┌────────

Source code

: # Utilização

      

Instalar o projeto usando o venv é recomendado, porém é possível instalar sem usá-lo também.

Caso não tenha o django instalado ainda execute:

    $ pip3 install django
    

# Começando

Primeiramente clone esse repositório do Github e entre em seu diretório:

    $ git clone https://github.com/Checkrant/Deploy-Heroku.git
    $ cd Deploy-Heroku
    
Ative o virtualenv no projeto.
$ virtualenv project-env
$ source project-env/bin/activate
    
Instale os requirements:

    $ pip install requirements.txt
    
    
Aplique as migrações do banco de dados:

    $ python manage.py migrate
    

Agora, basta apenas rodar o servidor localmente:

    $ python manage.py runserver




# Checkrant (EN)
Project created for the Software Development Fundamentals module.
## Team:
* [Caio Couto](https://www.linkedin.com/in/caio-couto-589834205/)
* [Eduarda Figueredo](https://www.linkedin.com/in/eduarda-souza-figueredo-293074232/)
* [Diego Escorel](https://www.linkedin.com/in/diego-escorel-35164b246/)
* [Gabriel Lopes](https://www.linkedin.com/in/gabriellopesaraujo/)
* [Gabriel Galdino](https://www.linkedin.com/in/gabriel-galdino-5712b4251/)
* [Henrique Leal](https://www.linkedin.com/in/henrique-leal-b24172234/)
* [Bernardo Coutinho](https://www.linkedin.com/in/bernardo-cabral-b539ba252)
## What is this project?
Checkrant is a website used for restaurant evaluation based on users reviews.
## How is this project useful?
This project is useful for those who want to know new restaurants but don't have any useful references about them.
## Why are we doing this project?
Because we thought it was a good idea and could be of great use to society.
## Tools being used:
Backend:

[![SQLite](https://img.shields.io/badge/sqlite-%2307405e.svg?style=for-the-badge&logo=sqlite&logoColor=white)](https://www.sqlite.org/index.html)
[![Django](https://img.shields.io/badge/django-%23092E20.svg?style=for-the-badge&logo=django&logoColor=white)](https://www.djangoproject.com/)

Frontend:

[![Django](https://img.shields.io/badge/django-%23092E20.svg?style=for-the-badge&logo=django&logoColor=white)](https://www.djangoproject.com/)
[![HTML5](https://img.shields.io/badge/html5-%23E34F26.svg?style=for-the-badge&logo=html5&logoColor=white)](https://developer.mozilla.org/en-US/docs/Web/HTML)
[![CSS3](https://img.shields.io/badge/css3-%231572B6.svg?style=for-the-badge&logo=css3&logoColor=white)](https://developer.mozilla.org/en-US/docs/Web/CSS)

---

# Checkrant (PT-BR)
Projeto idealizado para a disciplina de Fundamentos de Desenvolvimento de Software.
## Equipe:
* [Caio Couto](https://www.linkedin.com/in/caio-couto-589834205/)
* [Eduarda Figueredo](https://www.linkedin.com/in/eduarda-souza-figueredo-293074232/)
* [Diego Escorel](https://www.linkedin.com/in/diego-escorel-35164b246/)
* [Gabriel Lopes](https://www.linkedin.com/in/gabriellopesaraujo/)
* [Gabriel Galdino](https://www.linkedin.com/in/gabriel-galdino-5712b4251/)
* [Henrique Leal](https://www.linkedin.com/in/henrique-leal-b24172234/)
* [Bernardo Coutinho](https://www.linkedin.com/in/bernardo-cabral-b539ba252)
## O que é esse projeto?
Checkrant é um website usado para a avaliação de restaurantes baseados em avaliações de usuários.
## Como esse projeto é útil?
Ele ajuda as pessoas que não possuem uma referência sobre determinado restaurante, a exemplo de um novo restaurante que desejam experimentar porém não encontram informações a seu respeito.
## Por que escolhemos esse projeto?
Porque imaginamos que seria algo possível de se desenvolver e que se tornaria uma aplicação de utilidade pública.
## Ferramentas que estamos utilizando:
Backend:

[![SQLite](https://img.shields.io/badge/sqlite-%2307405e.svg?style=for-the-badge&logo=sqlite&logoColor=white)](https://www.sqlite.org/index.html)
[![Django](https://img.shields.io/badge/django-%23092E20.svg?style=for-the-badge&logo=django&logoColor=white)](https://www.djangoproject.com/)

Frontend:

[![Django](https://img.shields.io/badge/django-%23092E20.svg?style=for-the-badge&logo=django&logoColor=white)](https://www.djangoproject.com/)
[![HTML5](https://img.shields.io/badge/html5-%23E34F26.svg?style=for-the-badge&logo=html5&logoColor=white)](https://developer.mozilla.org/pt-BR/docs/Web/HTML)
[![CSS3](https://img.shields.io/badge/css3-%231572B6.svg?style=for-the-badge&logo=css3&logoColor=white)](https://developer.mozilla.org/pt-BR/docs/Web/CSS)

└────────

Reproduce the material word for word. Leave nothing out.

Source code

: # Utilização

      

Instalar o projeto usando o venv é recomendado, porém é possível instalar sem usá-lo também.

Caso não tenha o django instalado ainda execute:

    $ pip3 install django
    

# Começando

Primeiramente clone esse repositório do Github e entre em seu diretório:

    $ git clone https://github.com/Checkrant/Deploy-Heroku.git
    $ cd Deploy-Heroku
    
Ative o virtualenv no projeto.
$ virtualenv project-env
$ source project-env/bin/activate
    
Instale os requirements:

    $ pip install requirements.txt
    
    
Aplique as migrações do banco de dados:

    $ python manage.py migrate
    

Agora, basta apenas rodar o servidor localmente:

    $ python manage.py runserver




# Checkrant (EN)
Project created for the Software Development Fundamentals module.
## Team:
* [Caio Couto](https://www.linkedin.com/in/caio-couto-589834205/)
* [Eduarda Figueredo](https://www.linkedin.com/in/eduarda-souza-figueredo-293074232/)
* [Diego Escorel](https://www.linkedin.com/in/diego-escorel-35164b246/)
* [Gabriel Lopes](https://www.linkedin.com/in/gabriellopesaraujo/)
* [Gabriel Galdino](https://www.linkedin.com/in/gabriel-galdino-5712b4251/)
* [Henrique Leal](https://www.linkedin.com/in/henrique-leal-b24172234/)
* [Bernardo Coutinho](https://www.linkedin.com/in/bernardo-cabral-b539ba252)
## What is this project?
Checkrant is a website used for restaurant evaluation based on users reviews.
## How is this project useful?
This project is useful for those who want to know new restaurants but don't have any useful references about them.
## Why are we doing this project?
Because we thought it was a good idea and could be of great use to society.
## Tools being used:
Backend:

[![SQLite](https://img.shields.io/badge/sqlite-%2307405e.svg?style=for-the-badge&logo=sqlite&logoColor=white)](https://www.sqlite.org/index.html)
[![Django](https://img.shields.io/badge/django-%23092E20.svg?style=for-the-badge&logo=django&logoColor=white)](https://www.djangoproject.com/)

Frontend:

[![Django](https://img.shields.io/badge/django-%23092E20.svg?style=for-the-badge&logo=django&logoColor=white)](https://www.djangoproject.com/)
[![HTML5](https://img.shields.io/badge/html5-%23E34F26.svg?style=for-the-badge&logo=html5&logoColor=white)](https://developer.mozilla.org/en-US/docs/Web/HTML)
[![CSS3](https://img.shields.io/badge/css3-%231572B6.svg?style=for-the-badge&logo=css3&logoColor=white)](https://developer.mozilla.org/en-US/docs/Web/CSS)

---

# Checkrant (PT-BR)
Projeto idealizado para a disciplina de Fundamentos de Desenvolvimento de Software.
## Equipe:
* [Caio Couto](https://www.linkedin.com/in/caio-couto-589834205/)
* [Eduarda Figueredo](https://www.linkedin.com/in/eduarda-souza-figueredo-293074232/)
* [Diego Escorel](https://www.linkedin.com/in/diego-escorel-35164b246/)
* [Gabriel Lopes](https://www.linkedin.com/in/gabriellopesaraujo/)
* [Gabriel Galdino](https://www.linkedin.com/in/gabriel-galdino-5712b4251/)
* [Henrique Leal](https://www.linkedin.com/in/henrique-leal-b24172234/)
* [Bernardo Coutinho](https://www.linkedin.com/in/bernardo-cabral-b539ba252)
## O que é esse projeto?
Checkrant é um website usado para a avaliação de restaurantes baseados em avaliações de usuários.
## Como esse projeto é útil?
Ele ajuda as pessoas que não possuem uma referência sobre determinado restaurante, a exemplo de um novo restaurante que desejam experimentar porém não encontram informações a seu respeito.
## Por que escolhemos esse projeto?
Porque imaginamos que seria algo possível de se desenvolver e que se tornaria uma aplicação de utilidade pública.
## Ferramentas que estamos utilizando:
Backend:

[![SQLite](https://img.shields.io/badge/sqlite-%2307405e.svg?style=for-the-badge&logo=sqlite&logoColor=white)](https://www.sqlite.org/index.html)
[![Django](https://img.shields.io/badge/django-%23092E20.svg?style=for-the-badge&logo=django&logoColor=white)](https://www.djangoproject.com/)

Frontend:

[![Django](https://img.shields.io/badge/django-%23092E20.svg?style=for-the-badge&logo=django&logoColor=white)](https://www.djangoproject.com/)
[![HTML5](https://img.shields.io/badge/html5-%23E34F26.svg?style=for-the-badge&logo=html5&logoColor=white)](https://developer.mozilla.org/pt-BR/docs/Web/HTML)
[![CSS3](https://img.shields.io/badge/css3-%231572B6.svg?style=for-the-badge&logo=css3&logoColor=white)](https://developer.mozilla.org/pt-BR/docs/Web/CSS)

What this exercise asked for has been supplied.